WORK REQUIRED ::
From the records, report how many lines hold the word "begin", with the number as the sole reply.

MATERIAL SHOWN ::
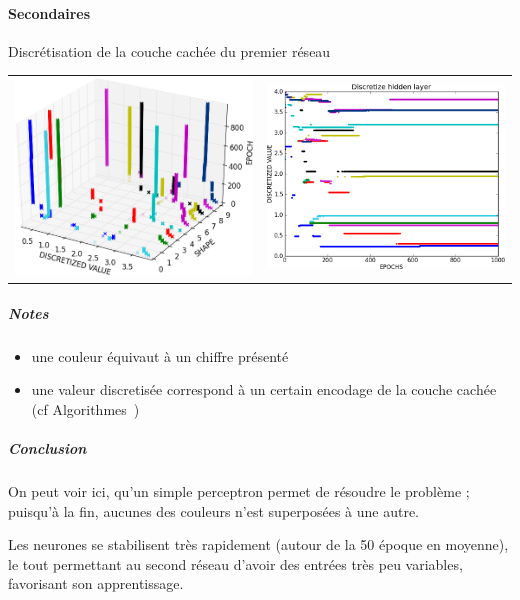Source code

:     \paragraph{Secondaires}
      Discrétisation de la couche cachée du premier réseau
      \begin{center}
	\begin{tabular}{lr}
	  \hspace*{-1cm}
	  \includegraphics[width=250px]{data/expA1/discretize_cloud.png}
	  &
	  \includegraphics[width=250px]{data/expA1/discretize.png} 
	\end{tabular}
      \end{center} 
      \subparagraph{Notes}
	\begin{itemize}
	  \item une couleur équivaut à un chiffre présenté
	  \item une valeur discretisée correspond à un certain encodage de la couche cachée (cf Algorithmes~)
	\end{itemize}
      \subparagraph{Conclusion}
        On peut voir ici, qu'un simple perceptron permet de résoudre le problème ; puisqu'à la fin,
        aucunes des couleurs n'est superposées à une autre.
        
	Les neurones se stabilisent très rapidement (autour de la 50 époque en moyenne), 
	le tout permettant au second réseau d'avoir des entrées très peu variables, favorisant
	son apprentissage.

FINISHED TASK ::
3